Marcel Carné‘s Hôtel du Nord (1939) is, among other things, a compendium of theories of love. At the heart of it are two couples: Renée and Pierre (Annabella and Jean-Pierre Aumont), and Raymonde and Monsieur Edmund (frequent Carné collaborator Arletty and Louis Jouvet). The former make a suicide pact that Pierre tragically botches, winding up on the lam in the 10th arrondissement and eventually in jail. The latter are a sneering pair of underworld-weary hustlers who barely manage to tolerate one another. Love fails in some forms and is rediscovered in others, but ultimately the narrative circle closes with the young lovers reunited and Edmund dead by his own will.
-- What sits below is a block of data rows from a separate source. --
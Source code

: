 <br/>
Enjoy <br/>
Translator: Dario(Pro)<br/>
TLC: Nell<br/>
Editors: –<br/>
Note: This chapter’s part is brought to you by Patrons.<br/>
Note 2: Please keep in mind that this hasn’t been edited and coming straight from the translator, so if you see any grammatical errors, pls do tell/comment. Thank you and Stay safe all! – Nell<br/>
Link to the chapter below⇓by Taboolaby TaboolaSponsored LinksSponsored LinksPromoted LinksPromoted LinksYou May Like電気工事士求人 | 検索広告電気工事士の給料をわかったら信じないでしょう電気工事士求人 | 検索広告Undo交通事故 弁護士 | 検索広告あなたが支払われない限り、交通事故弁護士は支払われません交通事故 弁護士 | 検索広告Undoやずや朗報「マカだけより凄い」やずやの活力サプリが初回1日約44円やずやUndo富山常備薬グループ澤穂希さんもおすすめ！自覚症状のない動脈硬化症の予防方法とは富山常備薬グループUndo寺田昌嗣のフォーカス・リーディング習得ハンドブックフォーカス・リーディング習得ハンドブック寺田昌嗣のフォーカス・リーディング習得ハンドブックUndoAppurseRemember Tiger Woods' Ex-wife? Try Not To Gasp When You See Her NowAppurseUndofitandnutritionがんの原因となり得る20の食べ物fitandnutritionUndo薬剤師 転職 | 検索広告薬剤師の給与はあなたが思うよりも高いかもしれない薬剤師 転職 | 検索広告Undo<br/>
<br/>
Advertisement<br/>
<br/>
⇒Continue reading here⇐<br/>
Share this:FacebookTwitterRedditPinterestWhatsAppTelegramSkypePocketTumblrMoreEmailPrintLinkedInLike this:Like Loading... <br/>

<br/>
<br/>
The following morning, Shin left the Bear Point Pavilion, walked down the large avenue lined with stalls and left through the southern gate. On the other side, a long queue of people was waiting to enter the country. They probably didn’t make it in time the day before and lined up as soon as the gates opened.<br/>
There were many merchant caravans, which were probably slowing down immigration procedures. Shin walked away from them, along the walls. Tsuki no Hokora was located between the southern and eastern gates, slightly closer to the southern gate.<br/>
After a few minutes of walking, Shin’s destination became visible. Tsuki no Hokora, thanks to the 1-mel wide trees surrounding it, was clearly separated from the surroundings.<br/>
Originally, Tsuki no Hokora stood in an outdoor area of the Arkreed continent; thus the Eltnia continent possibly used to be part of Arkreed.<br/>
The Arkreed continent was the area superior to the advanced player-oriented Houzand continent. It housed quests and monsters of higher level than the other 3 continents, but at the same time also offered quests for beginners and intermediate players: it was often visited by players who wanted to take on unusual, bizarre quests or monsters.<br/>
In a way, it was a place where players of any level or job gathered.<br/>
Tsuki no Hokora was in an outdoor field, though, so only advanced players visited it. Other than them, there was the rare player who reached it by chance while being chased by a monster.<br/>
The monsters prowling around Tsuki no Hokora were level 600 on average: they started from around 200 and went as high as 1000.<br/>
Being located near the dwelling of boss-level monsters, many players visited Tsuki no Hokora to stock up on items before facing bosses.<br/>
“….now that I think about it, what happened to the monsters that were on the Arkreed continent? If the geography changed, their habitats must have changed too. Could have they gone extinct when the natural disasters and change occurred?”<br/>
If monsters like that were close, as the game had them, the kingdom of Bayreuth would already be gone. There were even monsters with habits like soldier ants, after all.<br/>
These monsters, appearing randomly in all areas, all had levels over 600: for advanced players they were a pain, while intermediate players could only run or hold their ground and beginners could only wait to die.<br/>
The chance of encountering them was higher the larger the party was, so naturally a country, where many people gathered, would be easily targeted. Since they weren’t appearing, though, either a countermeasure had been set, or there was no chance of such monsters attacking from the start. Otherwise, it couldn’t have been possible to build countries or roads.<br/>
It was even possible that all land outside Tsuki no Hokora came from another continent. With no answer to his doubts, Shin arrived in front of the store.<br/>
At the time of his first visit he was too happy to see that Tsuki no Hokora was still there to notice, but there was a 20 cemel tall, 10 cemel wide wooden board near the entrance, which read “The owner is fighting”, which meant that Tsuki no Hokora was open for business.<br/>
Renée and Pierre have a strange notion of freedom. Out there, beyond life, “We’ll be free. There’ll be no one there but us.” They’ve tried everything to be able to live together, but the world is against them. Where the film starts—with the pair having already made their decision to die together—is where the doomed couple in Nicholas Ray’s They Live by Night might have ended up if the cops hadn’t gunned him down first. All the forces of the world are aligned to prevent their happiness, and so love demands an ultimate gesture of synchronized sacrifice. There’s an age-old aporia at the center of their decision: life offers them nothing but restriction; their happiness is obstructed at every turn by a web of social and economic forces beyond their power; the chains of their fate are unbreakable. What they conceive of as freedom is the opposite of all this, the total disappearance of all these obstacles. Their love is nihilistic, otherworldly, Buddhistic.
There are also traces of a philosophy of cinema. Renée says, “Life should be like the theater. When the play is over, someone should come tell you, ‘It’s finished, get out.'” (Although she’s talking about a playhouse, she might as well be talking about a movie theater.) Life should be more cinematic—maybe not in the sense of ‘more dramatic’ or ‘more stimulating,’ but in the sense that it should have a coherent narrative form. Maybe there’s a cinematic approach to mortality: just as we know a film must end, we know we must die. It’s not a question of ‘if’ but of ‘how?’ It’s not tragic for a movie to end—it just needs to have a good ending. In an earlier exchange between Renée and Raymonde, ‘cinema’ seems to stand in for diversion in general, or maybe even for one’s sole purpose in life, an obsession that anchors our existence to a routine. Raymonde asks Renée if she’s going to visit Pierre in jail again. Renée says, “No, why?” and Raymonde responds, “It’s Sunday. Everybody needs their cinema” (“A chacun son cinéma“).
In a final meta-cinematic moment, the film ends with an act of blatant self-promotion. Renée and Pierre, reunited, are sitting on a bench by the canal. Renée observes, “The sun is rising” (“Le jour se lève“)—the title of Carné’s next film!